*What is required*:
In the material below, find each line holding the string "framework" and copy it.

[[ Available data, beginning ]]

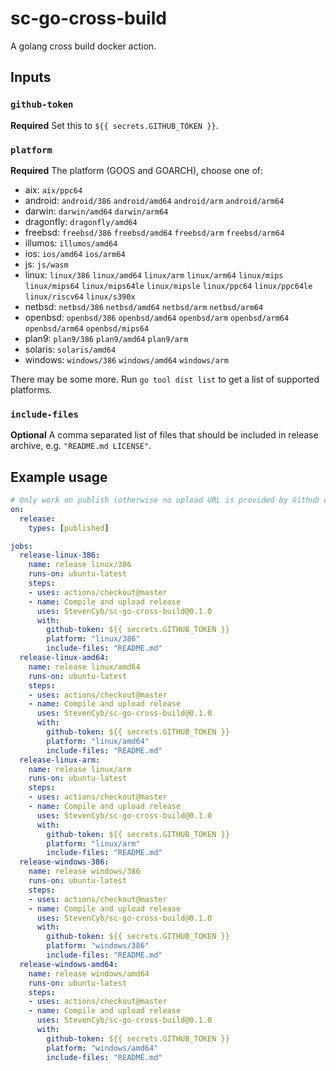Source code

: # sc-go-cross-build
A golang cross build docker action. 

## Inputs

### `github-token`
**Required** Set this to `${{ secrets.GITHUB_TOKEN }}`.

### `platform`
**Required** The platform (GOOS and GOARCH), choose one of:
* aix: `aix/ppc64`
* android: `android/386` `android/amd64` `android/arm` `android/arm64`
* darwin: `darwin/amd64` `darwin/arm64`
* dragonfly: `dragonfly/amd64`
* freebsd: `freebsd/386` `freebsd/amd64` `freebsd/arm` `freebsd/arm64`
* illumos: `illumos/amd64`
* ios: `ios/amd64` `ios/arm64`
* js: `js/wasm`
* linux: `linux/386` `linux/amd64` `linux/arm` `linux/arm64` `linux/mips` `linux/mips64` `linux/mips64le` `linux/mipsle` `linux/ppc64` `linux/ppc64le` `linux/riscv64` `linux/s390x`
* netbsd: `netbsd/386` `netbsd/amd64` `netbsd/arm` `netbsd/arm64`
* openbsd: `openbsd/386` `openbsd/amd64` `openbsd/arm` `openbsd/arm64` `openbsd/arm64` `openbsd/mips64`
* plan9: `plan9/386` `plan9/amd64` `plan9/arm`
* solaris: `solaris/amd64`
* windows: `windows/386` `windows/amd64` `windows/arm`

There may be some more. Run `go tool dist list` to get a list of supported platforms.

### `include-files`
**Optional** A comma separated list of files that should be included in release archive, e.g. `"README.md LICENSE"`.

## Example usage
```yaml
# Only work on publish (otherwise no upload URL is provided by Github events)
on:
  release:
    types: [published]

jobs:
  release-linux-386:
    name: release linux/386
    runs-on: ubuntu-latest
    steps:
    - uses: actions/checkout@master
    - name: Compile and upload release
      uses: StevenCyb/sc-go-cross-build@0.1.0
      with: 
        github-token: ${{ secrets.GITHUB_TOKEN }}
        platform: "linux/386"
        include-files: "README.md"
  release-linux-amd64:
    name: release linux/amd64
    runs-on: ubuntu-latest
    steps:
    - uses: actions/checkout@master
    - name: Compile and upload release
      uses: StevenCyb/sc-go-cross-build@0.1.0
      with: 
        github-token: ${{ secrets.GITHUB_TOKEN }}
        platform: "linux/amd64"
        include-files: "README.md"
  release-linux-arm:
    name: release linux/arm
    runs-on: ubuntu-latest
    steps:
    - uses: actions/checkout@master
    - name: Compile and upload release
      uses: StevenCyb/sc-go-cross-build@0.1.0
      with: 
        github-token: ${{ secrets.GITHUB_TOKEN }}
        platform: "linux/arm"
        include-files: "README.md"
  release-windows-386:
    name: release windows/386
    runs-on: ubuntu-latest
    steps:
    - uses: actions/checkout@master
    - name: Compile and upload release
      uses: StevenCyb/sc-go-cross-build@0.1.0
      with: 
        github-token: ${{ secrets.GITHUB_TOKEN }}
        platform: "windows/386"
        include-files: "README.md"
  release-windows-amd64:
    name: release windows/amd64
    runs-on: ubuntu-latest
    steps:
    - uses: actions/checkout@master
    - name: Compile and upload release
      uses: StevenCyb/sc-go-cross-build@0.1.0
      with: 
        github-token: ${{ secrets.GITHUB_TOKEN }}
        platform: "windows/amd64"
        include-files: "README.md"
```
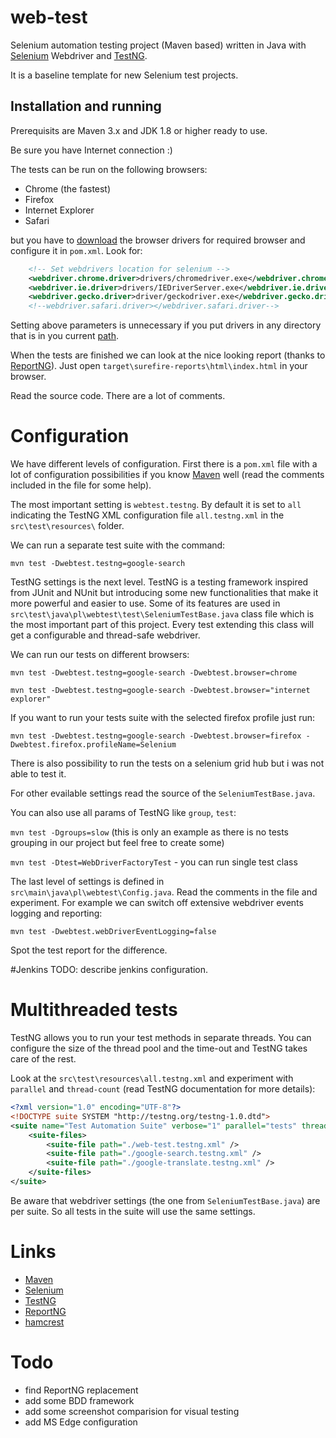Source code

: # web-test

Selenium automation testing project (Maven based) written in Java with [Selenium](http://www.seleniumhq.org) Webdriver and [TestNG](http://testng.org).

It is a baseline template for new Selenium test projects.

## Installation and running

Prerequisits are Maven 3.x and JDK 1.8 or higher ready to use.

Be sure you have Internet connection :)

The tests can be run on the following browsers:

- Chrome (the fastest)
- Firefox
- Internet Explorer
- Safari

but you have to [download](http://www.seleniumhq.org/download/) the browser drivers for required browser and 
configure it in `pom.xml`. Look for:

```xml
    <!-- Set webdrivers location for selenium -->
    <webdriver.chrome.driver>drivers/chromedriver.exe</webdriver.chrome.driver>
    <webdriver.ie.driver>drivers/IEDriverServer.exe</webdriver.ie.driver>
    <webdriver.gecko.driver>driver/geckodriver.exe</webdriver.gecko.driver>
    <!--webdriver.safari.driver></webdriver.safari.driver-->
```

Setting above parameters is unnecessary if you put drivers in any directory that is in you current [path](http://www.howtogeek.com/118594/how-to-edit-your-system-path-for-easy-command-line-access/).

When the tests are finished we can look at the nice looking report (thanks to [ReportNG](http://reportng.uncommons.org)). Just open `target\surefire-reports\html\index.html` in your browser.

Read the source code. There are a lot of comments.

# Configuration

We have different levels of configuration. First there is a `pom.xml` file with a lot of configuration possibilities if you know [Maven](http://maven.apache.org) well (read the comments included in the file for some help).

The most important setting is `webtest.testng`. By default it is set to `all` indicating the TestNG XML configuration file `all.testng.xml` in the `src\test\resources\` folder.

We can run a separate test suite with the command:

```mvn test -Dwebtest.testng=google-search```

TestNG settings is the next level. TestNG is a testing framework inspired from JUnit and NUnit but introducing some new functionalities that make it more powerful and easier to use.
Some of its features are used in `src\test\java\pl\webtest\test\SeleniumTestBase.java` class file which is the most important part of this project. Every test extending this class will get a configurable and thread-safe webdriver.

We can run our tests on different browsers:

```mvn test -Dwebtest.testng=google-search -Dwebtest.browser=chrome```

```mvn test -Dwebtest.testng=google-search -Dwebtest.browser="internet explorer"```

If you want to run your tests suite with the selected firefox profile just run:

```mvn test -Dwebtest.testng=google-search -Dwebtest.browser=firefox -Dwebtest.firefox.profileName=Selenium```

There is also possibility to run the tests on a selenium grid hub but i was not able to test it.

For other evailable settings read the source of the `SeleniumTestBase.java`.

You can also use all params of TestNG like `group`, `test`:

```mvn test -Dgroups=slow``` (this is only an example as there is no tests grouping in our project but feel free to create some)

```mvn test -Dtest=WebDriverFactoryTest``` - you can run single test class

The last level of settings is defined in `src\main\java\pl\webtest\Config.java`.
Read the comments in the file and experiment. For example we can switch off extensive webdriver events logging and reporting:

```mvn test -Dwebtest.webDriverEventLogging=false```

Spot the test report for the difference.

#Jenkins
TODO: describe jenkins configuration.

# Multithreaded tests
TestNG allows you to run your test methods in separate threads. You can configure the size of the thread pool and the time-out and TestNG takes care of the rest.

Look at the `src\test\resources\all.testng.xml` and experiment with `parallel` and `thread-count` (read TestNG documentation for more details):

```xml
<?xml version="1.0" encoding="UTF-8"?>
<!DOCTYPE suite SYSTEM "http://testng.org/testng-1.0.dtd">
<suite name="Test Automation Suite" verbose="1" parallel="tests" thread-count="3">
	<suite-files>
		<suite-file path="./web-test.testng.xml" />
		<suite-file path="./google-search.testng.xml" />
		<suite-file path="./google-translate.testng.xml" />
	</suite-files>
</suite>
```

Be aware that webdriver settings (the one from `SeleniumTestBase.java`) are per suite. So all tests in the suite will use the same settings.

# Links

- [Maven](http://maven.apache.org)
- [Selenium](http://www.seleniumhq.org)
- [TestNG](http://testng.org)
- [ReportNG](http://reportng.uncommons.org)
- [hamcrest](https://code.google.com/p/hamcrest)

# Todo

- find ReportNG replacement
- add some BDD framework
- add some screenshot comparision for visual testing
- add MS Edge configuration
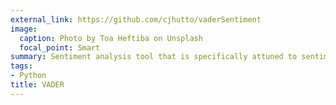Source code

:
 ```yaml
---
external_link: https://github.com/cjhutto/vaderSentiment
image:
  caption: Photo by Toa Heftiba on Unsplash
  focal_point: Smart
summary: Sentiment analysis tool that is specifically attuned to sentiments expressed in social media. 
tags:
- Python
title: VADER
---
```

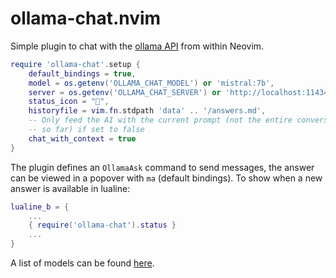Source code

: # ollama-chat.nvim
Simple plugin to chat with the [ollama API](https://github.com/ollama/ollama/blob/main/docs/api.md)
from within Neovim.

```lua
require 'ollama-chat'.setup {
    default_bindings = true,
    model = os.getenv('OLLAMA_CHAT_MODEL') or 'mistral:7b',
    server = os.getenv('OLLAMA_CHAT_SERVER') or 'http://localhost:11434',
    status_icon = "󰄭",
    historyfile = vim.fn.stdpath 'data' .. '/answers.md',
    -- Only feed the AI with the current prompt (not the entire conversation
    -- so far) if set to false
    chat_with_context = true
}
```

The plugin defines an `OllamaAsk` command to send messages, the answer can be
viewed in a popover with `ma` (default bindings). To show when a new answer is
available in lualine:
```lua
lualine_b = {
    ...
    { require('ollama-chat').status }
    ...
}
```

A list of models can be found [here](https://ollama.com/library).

[[ Available data, end ]]

*Response to the task*:
TestNG settings is the next level. TestNG is a testing framework inspired from JUnit and NUnit but introducing some new functionalities that make it more powerful and easier to use.
- add some BDD framework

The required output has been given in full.